[Data extracted from a collection]
=== Begin Enclosure ===
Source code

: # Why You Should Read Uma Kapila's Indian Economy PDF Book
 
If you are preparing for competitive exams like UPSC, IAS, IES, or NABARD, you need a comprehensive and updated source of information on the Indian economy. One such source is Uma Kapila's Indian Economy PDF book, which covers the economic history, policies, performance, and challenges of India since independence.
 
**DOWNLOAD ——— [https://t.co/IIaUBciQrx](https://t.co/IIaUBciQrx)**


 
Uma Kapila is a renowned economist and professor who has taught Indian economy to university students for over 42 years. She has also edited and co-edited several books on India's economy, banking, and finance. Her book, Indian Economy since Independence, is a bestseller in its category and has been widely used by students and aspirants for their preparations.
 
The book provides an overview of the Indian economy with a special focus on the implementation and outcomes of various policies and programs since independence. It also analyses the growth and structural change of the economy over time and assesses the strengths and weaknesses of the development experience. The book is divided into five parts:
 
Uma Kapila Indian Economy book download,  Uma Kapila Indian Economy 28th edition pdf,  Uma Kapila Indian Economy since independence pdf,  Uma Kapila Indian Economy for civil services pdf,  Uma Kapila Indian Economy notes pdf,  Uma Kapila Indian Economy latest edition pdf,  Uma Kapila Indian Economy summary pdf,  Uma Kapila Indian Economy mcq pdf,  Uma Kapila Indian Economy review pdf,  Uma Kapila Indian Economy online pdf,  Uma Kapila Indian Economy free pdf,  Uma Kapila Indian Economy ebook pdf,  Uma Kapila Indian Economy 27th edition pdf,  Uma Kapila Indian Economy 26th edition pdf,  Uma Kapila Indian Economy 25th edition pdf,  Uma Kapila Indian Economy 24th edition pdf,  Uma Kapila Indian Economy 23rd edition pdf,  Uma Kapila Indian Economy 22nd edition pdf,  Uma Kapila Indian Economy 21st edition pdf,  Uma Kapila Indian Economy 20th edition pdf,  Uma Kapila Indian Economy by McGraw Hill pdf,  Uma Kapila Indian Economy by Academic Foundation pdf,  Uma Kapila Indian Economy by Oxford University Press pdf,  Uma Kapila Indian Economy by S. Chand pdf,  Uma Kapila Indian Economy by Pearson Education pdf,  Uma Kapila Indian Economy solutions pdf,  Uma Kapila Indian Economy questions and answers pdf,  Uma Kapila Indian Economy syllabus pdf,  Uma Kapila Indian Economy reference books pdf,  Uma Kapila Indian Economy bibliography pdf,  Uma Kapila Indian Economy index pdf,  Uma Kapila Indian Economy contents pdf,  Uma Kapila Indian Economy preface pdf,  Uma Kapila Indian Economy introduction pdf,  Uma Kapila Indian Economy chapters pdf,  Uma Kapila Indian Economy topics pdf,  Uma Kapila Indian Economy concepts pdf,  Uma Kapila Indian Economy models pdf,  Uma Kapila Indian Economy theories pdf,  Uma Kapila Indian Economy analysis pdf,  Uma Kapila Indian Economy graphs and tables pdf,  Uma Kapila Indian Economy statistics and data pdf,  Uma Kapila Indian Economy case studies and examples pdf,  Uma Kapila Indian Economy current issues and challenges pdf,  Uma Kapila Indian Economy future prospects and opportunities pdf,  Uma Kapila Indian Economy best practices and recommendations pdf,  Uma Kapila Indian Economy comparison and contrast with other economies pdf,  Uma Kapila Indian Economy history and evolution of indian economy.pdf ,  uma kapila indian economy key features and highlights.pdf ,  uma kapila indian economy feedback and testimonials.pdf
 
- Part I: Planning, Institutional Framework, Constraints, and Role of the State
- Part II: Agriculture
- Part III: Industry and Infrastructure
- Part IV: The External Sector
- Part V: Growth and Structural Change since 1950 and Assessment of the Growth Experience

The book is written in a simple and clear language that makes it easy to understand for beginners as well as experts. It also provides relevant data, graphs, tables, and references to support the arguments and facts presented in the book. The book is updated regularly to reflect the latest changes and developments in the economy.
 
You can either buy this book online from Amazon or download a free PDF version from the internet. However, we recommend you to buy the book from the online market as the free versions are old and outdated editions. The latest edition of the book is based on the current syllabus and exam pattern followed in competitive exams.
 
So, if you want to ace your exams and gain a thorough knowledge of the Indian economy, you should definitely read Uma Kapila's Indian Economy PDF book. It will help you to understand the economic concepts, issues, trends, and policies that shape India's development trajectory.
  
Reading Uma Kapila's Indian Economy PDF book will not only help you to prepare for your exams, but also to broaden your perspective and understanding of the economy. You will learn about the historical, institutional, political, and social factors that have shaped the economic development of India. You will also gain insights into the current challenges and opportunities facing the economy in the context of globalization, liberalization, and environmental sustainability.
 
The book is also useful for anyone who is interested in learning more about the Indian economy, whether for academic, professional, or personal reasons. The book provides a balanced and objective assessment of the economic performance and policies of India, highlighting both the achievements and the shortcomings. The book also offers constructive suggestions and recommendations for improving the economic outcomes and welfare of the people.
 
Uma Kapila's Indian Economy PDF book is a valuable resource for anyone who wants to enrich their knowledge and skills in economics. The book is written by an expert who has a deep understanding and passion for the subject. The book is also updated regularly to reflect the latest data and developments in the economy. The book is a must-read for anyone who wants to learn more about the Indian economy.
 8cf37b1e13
=== End Enclosure ===
Work instruction — Could you set down, word for word, only the lines above from the line with "- Part IV: The External Sector" to the line with "The book is written in", including both?

Your solution —
- Part IV: The External Sector
- Part V: Growth and Structural Change since 1950 and Assessment of the Growth Experience

The book is written in a simple and clear language that makes it easy to understand for beginners as well as experts. It also provides relevant data, graphs, tables, and references to support the arguments and facts presented in the book. The book is updated regularly to reflect the latest changes and developments in the economy.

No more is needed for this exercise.